Gamma-ray activity from S4 0444+63 was previously observed by the LAT in December 2012. S4 0444+63 was not previously observed by any X-ray instrument, and the ROSAT flux upper limit in the 0.1-2.4 keV band is 0.79X10^-12 erg cm^-2 s^-1.

High-urgency follow-up ToO Swift observations were performed on July 12 and 14, 2017 for a total exposure of about 6.1ks. Swift XRT data were taken in Photon Counting mode. A preliminary analysis shows that the X-ray spectrum (0.3-10 keV) can be fit by an absorbed power-law model with an HI column density set to the Galactic value of 1.98 X 10^21 cm^-2 (Kalberla et al. 2005, A&A, 440, 775). On July 12 the blazar S4 0444+63 was observed with a count rate of 0.044 ct s^-1 and an unabsorbed 0.3-10 keV flux of (2.6+/-0.8)X10^-12 erg cm^-2 s^-1, while on July 14 the count rate was 0.040 ct s^-1 and the unabsorbed 0.3-10 keV flux (1.7+/-0.9)X10^-12 erg cm^-2 s^-1. The corresponding X-ray photon spectral indexes of 1.0+/-0.6 and 1.9+/-0.8 might suggest a purely inverse Compton contribution to the X-ray spectrum, consistent with the indication of an infrared synchrotron peak frequency based on archival radio-to-optical data. These preliminary results and the known radio-to-optical source properties suggest S4 0444+63 could be a new gamma-ray and X-ray blazar.

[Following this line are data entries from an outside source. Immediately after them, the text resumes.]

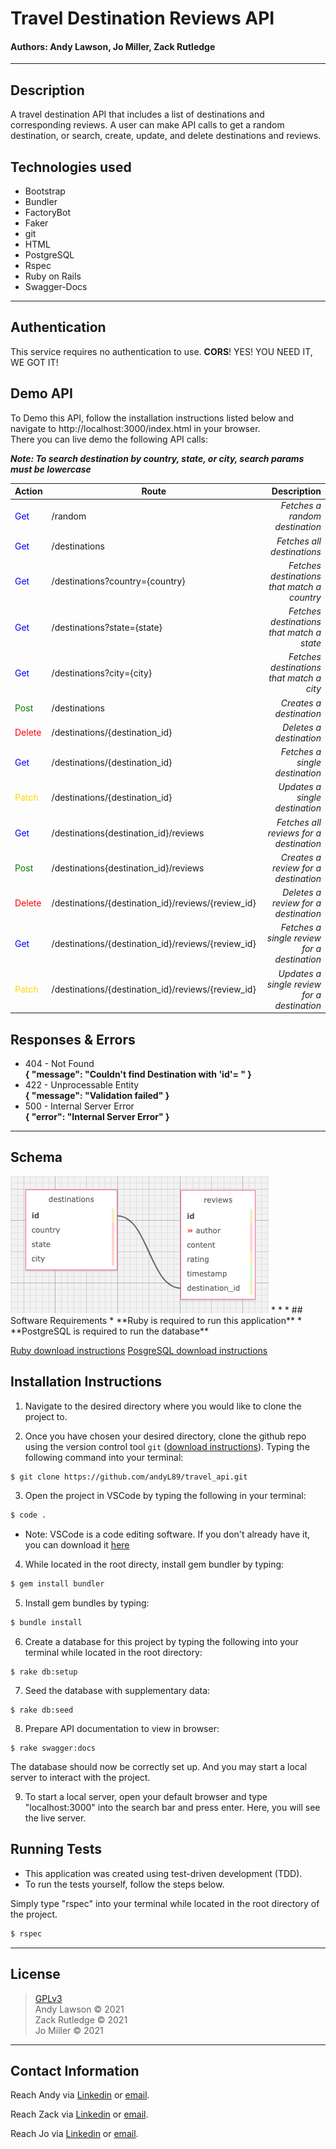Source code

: # Travel Destination Reviews API
#### **Authors: Andy Lawson, Jo Miller, Zack Rutledge**
* * *

## Description

A travel destination API that includes a list of destinations and corresponding reviews. A user can make API calls to get a random destination, or search, create, update, and delete destinations and reviews.

## Technologies used

* Bootstrap
* Bundler
* FactoryBot
* Faker
* git
* HTML
* PostgreSQL
* Rspec
* Ruby on Rails
* Swagger-Docs

* * *

## Authentication

This service requires no authentication to use. **CORS**! YES! YOU NEED IT, WE GOT IT!

## Demo API

To Demo this API, follow the installation instructions listed below and navigate to http://localhost:3000/index.html in your browser. \
There you can live demo the following API calls:

**_Note: To search destination by country, state, or city, search params must be lowercase_**

 Action |  Route | Description
| :--- | --- | ---: |
| <span style="color:blue">Get</span> | /random | _Fetches a random destination_ |
| <span style="color:blue">Get</span> | /destinations | _Fetches all destinations_ |
| <span style="color:blue">Get</span> | /destinations?country={country} | _Fetches destinations that match a country_ |
| <span style="color:blue">Get</span> | /destinations?state={state} | _Fetches destinations that match a state_ |
| <span style="color:blue">Get</span> | /destinations?city={city} | _Fetches destinations that match a city_ |
| <span style="color:green">Post</span> | /destinations | _Creates a destination_ |
| <span style="color:red">Delete</span> | /destinations/{destination_id} | _Deletes a destination_ |
| <span style="color:blue">Get</span> | /destinations/{destination_id} | _Fetches a single destination_ |
| <span style="color:gold">Patch</span> | /destinations/{destination_id} | _Updates a single destination_ |
| <span style="color:blue">Get</span> | /destinations{destination_id}/reviews | _Fetches all reviews for a destination_ |
| <span style="color:green">Post</span> | /destinations{destination_id}/reviews | _Creates a review for a destination_     |
| <span style="color:red">Delete</span> | /destinations/{destination_id}/reviews/{review_id} | _Deletes a review for a destination_ |
| <span style="color:blue">Get</span> | /destinations/{destination_id}/reviews/{review_id} | _Fetches a single review for a destination_ |
| <span style="color:gold">Patch</span> | /destinations/{destination_id}/reviews/{review_id} | _Updates a single review for a destination_ |

## Responses & Errors

* 404 - Not Found \
  **{ "message": "Couldn't find Destination with 'id'=  " }**
* 422 - Unprocessable Entity \
  **{ "message": "Validation failed" }**
* 500 - Internal Server Error \
  **{ "error": "Internal Server Error" }**

* * *
## Schema

<img src="./public/images/api-schema.png" alt="Image of schema.">
* * *
## Software Requirements
* **Ruby is required to run this application**
* **PostgreSQL is required to run the database**

 <a href="https://www.learnhowtoprogram.com/ruby-and-rails/getting-started-with-ruby/installing-ruby">Ruby download instructions</a>
  <a href="https://www.learnhowtoprogram.com/ruby-and-rails/getting-started-with-ruby/installing-postgres">PosgreSQL download instructions</a>

## Installation Instructions
1. Navigate to the desired directory where you would like to clone the project to.

2. Once you have chosen your desired directory, clone the github repo using the version control tool `git` (<a href="https://www.learnhowtoprogram.com/introduction-to-programming/getting-started-with-intro-to-programming/git-and-github">download instructions</a>). Typing the following command into your terminal:
```bash
$ git clone https://github.com/andyL89/travel_api.git
```
3. Open the project in VSCode by typing the following in your terminal:

``` bash
$ code .
```
* Note: VSCode is a code editing software. If you don't already have it, you can download it <a href="https://code.visualstudio.com/">here</a>

4. While located in the root directy, install gem bundler by typing:

``` bash
$ gem install bundler
```

5. Install gem bundles by typing:

``` bash
$ bundle install
```

6. Create a database for this project by typing the following into your terminal while located in the root directory:
```
$ rake db:setup
```

7. Seed the database with supplementary data:
```
$ rake db:seed
```

8. Prepare API documentation to view in browser:
```
$ rake swagger:docs
```

The database should now be correctly set up. And you may start a local server to interact with the project.

9. To start a local server, open your default browser and type "localhost:3000" into the search bar and press enter. Here, you will see the live server.

## Running Tests
* This application was created using test-driven development (TDD).
* To run the tests yourself, follow the steps below.

Simply type "rspec" into your terminal while located in the root directory of the project.
``` bash
$ rspec
```
* * *

## License
> [GPLv3](https://choosealicense.com/licenses/gpl-3.0/)\
> Andy Lawson &copy; 2021 <br>
> Zack Rutledge &copy; 2021 <br>
> Jo Miller &copy; 2021

* * *

## Contact Information

Reach Andy via <a href="https://www.linkedin.com/in/andrew-lawson-dev/" target="_blank">Linkedin</a> or <a href="alawson89@gmail.com" target="_blank">email</a></li>.

Reach Zack via <a href="https://www.linkedin.com/in/zack-rutledge762/" target="_blank">Linkedin</a> or <a href="thorgrim88@gmail.com" target="_blank">email</a></li>.

Reach Jo via <a href="https://www.linkedin.com/in/jomillerde/" target="_blank">Linkedin</a> or <a href="joannadawnmiller@gmail.com" target="_blank">email</a></li>.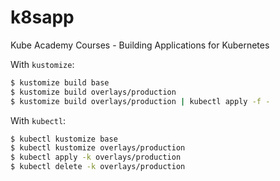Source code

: # k8sapp

Kube Academy Courses - Building Applications for Kubernetes

With `kustomize`:

```bash
$ kustomize build base
$ kustomize build overlays/production
$ kustomize build overlays/production | kubectl apply -f -
```

With `kubectl`:

```bash
$ kubectl kustomize base
$ kubectl kustomize overlays/production
$ kubectl apply -k overlays/production
$ kubectl delete -k overlays/production
```

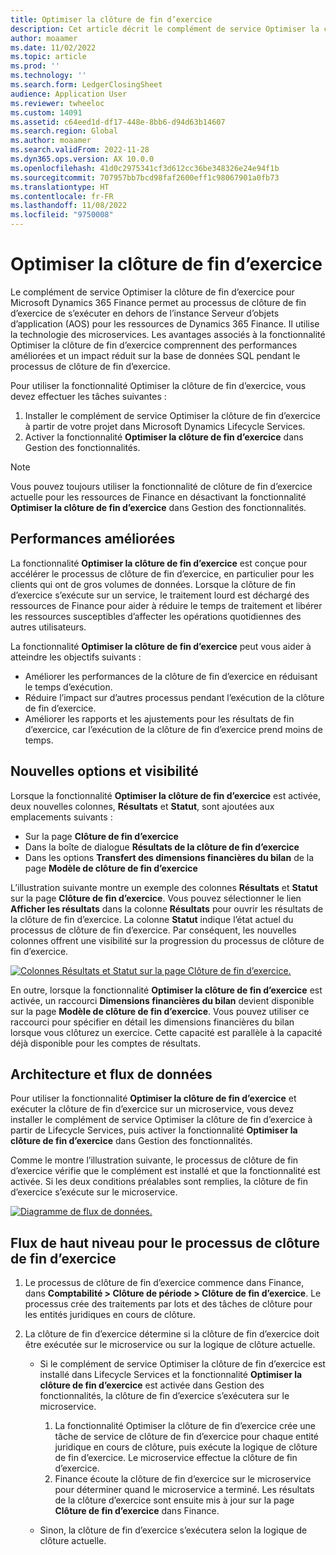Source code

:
 ```yaml
---
title: Optimiser la clôture de fin d’exercice
description: Cet article décrit le complément de service Optimiser la clôture de fin d’exercice qui est disponible pour le processus de clôture de fin d’exercice comptable.
author: moaamer
ms.date: 11/02/2022
ms.topic: article
ms.prod: ''
ms.technology: ''
ms.search.form: LedgerClosingSheet
audience: Application User
ms.reviewer: twheeloc
ms.custom: 14091
ms.assetid: c64eed1d-df17-448e-8bb6-d94d63b14607
ms.search.region: Global
ms.author: moaamer
ms.search.validFrom: 2022-11-28
ms.dyn365.ops.version: AX 10.0.0
ms.openlocfilehash: 41d0c2975341cf3d612cc36be348326e24e94f1b
ms.sourcegitcommit: 707957bb7bcd98faf2600eff1c98067901a0fb73
ms.translationtype: HT
ms.contentlocale: fr-FR
ms.lasthandoff: 11/08/2022
ms.locfileid: "9750008"
---
```

# <a name="optimize-year-end-close"></a>Optimiser la clôture de fin d’exercice

Le complément de service Optimiser la clôture de fin d’exercice pour Microsoft Dynamics 365 Finance permet au processus de clôture de fin d’exercice de s’exécuter en dehors de l’instance Serveur d’objets d’application (AOS) pour les ressources de Dynamics 365 Finance. Il utilise la technologie des microservices. Les avantages associés à la fonctionnalité Optimiser la clôture de fin d’exercice comprennent des performances améliorées et un impact réduit sur la base de données SQL pendant le processus de clôture de fin d’exercice.

Pour utiliser la fonctionnalité Optimiser la clôture de fin d’exercice, vous devez effectuer les tâches suivantes :

1. Installer le complément de service Optimiser la clôture de fin d’exercice à partir de votre projet dans Microsoft Dynamics Lifecycle Services.
2. Activer la fonctionnalité **Optimiser la clôture de fin d’exercice** dans Gestion des fonctionnalités.

> [!NOTE]
> Vous pouvez toujours utiliser la fonctionnalité de clôture de fin d’exercice actuelle pour les ressources de Finance en désactivant la fonctionnalité **Optimiser la clôture de fin d’exercice** dans Gestion des fonctionnalités.

## <a name="improved-performance"></a>Performances améliorées

La fonctionnalité **Optimiser la clôture de fin d’exercice** est conçue pour accélérer le processus de clôture de fin d’exercice, en particulier pour les clients qui ont de gros volumes de données. Lorsque la clôture de fin d’exercice s’exécute sur un service, le traitement lourd est déchargé des ressources de Finance pour aider à réduire le temps de traitement et libérer les ressources susceptibles d’affecter les opérations quotidiennes des autres utilisateurs.

La fonctionnalité **Optimiser la clôture de fin d’exercice** peut vous aider à atteindre les objectifs suivants :

- Améliorer les performances de la clôture de fin d’exercice en réduisant le temps d’exécution.
- Réduire l’impact sur d’autres processus pendant l’exécution de la clôture de fin d’exercice.
- Améliorer les rapports et les ajustements pour les résultats de fin d’exercice, car l’exécution de la clôture de fin d’exercice prend moins de temps.

## <a name="new-options-and-visibility"></a>Nouvelles options et visibilité

Lorsque la fonctionnalité **Optimiser la clôture de fin d’exercice** est activée, deux nouvelles colonnes, **Résultats** et **Statut**, sont ajoutées aux emplacements suivants :

- Sur la page **Clôture de fin d’exercice**
- Dans la boîte de dialogue **Résultats de la clôture de fin d’exercice**
- Dans les options **Transfert des dimensions financières du bilan** de la page **Modèle de clôture de fin d’exercice**

L’illustration suivante montre un exemple des colonnes **Résultats** et **Statut** sur la page **Clôture de fin d’exercice**. Vous pouvez sélectionner le lien **Afficher les résultats** dans la colonne **Résultats** pour ouvrir les résultats de la clôture de fin d’exercice. La colonne **Statut** indique l’état actuel du processus de clôture de fin d’exercice. Par conséquent, les nouvelles colonnes offrent une visibilité sur la progression du processus de clôture de fin d’exercice.

[![Colonnes Résultats et Statut sur la page Clôture de fin d’exercice.](./media/Yearendclose.jpg)](./media/Yearendclose.jpg)

En outre, lorsque la fonctionnalité **Optimiser la clôture de fin d’exercice** est activée, un raccourci **Dimensions financières du bilan** devient disponible sur la page **Modèle de clôture de fin d’exercice**. Vous pouvez utiliser ce raccourci pour spécifier en détail les dimensions financières du bilan lorsque vous clôturez un exercice. Cette capacité est parallèle à la capacité déjà disponible pour les comptes de résultats.

## <a name="architecture-and-data-flow"></a>Architecture et flux de données

Pour utiliser la fonctionnalité **Optimiser la clôture de fin d’exercice** et exécuter la clôture de fin d’exercice sur un microservice, vous devez installer le complément de service Optimiser la clôture de fin d’exercice à partir de Lifecycle Services, puis activer la fonctionnalité **Optimiser la clôture de fin d’exercice** dans Gestion des fonctionnalités.

Comme le montre l’illustration suivante, le processus de clôture de fin d’exercice vérifie que le complément est installé et que la fonctionnalité est activée. Si les deux conditions préalables sont remplies, la clôture de fin d’exercice s’exécute sur le microservice.

[![Diagramme de flux de données.](./media/Lifecycle-services.jpg)](./media/Lifecycle-services.jpg)

## <a name="high-level-flow-for-year-end-close-processing"></a>Flux de haut niveau pour le processus de clôture de fin d’exercice

1. Le processus de clôture de fin d’exercice commence dans Finance, dans **Comptabilité \> Clôture de période \> Clôture de fin d’exercice**. Le processus crée des traitements par lots et des tâches de clôture pour les entités juridiques en cours de clôture.
2. La clôture de fin d’exercice détermine si la clôture de fin d’exercice doit être exécutée sur le microservice ou sur la logique de clôture actuelle.

    - Si le complément de service Optimiser la clôture de fin d’exercice est installé dans Lifecycle Services et la fonctionnalité **Optimiser la clôture de fin d’exercice** est activée dans Gestion des fonctionnalités, la clôture de fin d’exercice s’exécutera sur le microservice.

        1. La fonctionnalité Optimiser la clôture de fin d’exercice crée une tâche de service de clôture de fin d’exercice pour chaque entité juridique en cours de clôture, puis exécute la logique de clôture de fin d’exercice. Le microservice effectue la clôture de fin d’exercice.
        2. Finance écoute la clôture de fin d’exercice sur le microservice pour déterminer quand le microservice a terminé. Les résultats de la clôture d’exercice sont ensuite mis à jour sur la page **Clôture de fin d’exercice** dans Finance.

    - Sinon, la clôture de fin d’exercice s’exécutera selon la logique de clôture actuelle.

Because Fermi operates in an all-sky scanning mode, regular gamma-ray monitoring of this source will continue. In consideration of the ongoing activity of this source we encourage multiwavelength observations. For this source the contact persons is S. Ciprini (stefano.ciprini@ssdc.asi.it).

The Fermi LAT is a pair conversion telescope designed to cover the energy band from 20 MeV to greater than 300 GeV. It is the product of an international collaboration between NASA and DOE in the U.S. and many scientific institutions across France, Italy, Japan and Sweden.

We thank the Swift Team for making these observations possible, in particular B. Sbarufatti as the Swift Observatory Duty Scientist.